──────── MATERIALS PROVIDED ────────

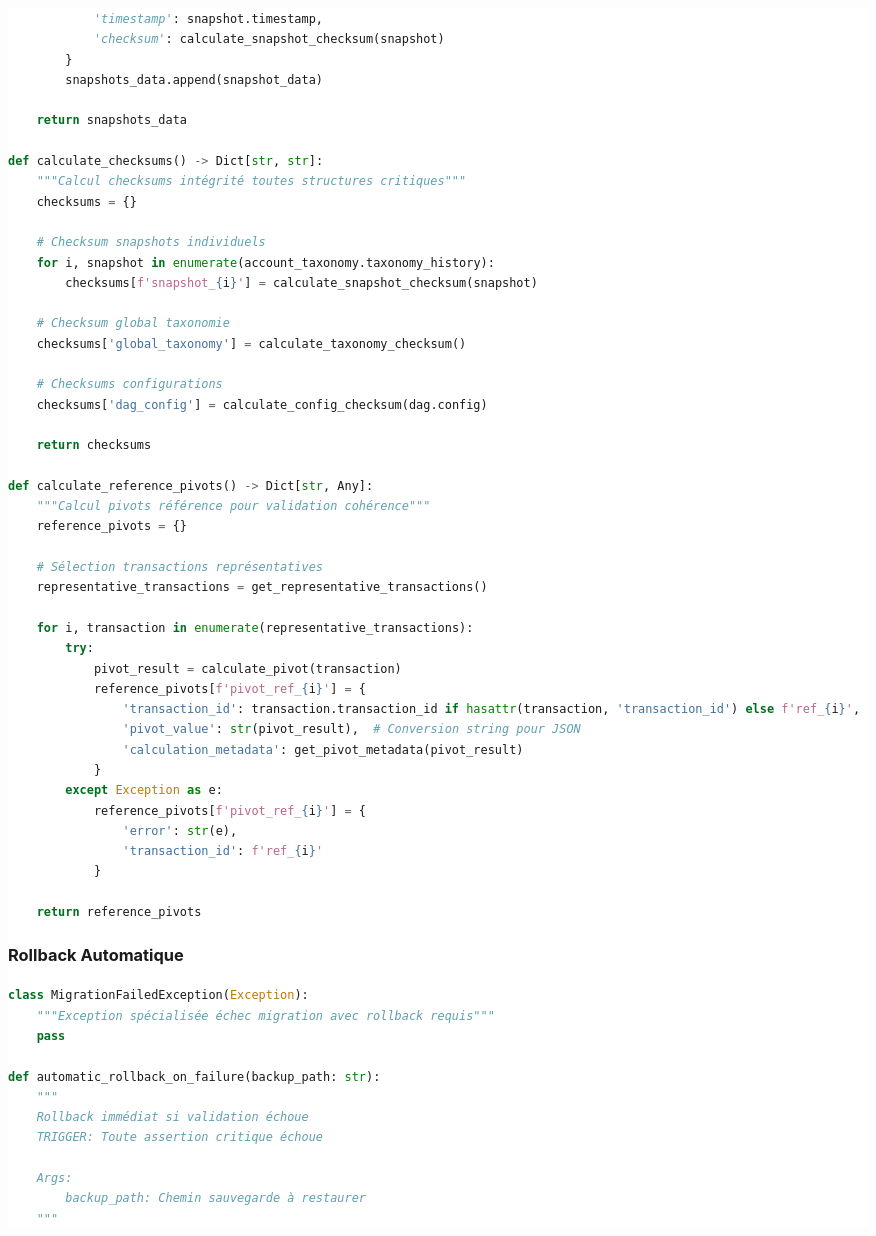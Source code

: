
 ```python
            'timestamp': snapshot.timestamp,
            'checksum': calculate_snapshot_checksum(snapshot)
        }
        snapshots_data.append(snapshot_data)

    return snapshots_data

def calculate_checksums() -> Dict[str, str]:
    """Calcul checksums intégrité toutes structures critiques"""
    checksums = {}

    # Checksum snapshots individuels
    for i, snapshot in enumerate(account_taxonomy.taxonomy_history):
        checksums[f'snapshot_{i}'] = calculate_snapshot_checksum(snapshot)

    # Checksum global taxonomie
    checksums['global_taxonomy'] = calculate_taxonomy_checksum()

    # Checksums configurations
    checksums['dag_config'] = calculate_config_checksum(dag.config)

    return checksums

def calculate_reference_pivots() -> Dict[str, Any]:
    """Calcul pivots référence pour validation cohérence"""
    reference_pivots = {}

    # Sélection transactions représentatives
    representative_transactions = get_representative_transactions()

    for i, transaction in enumerate(representative_transactions):
        try:
            pivot_result = calculate_pivot(transaction)
            reference_pivots[f'pivot_ref_{i}'] = {
                'transaction_id': transaction.transaction_id if hasattr(transaction, 'transaction_id') else f'ref_{i}',
                'pivot_value': str(pivot_result),  # Conversion string pour JSON
                'calculation_metadata': get_pivot_metadata(pivot_result)
            }
        except Exception as e:
            reference_pivots[f'pivot_ref_{i}'] = {
                'error': str(e),
                'transaction_id': f'ref_{i}'
            }

    return reference_pivots
```

### **Rollback Automatique**

```python
class MigrationFailedException(Exception):
    """Exception spécialisée échec migration avec rollback requis"""
    pass

def automatic_rollback_on_failure(backup_path: str):
    """
    Rollback immédiat si validation échoue
    TRIGGER: Toute assertion critique échoue

    Args:
        backup_path: Chemin sauvegarde à restaurer
    """
```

────────

# PROBLEM TO SOLVE:
Scan the records above for the string "validation", and copy every line where it turns up.

# EXERCISE ANSWER:
    """Calcul pivots référence pour validation cohérence"""
    Rollback immédiat si validation échoue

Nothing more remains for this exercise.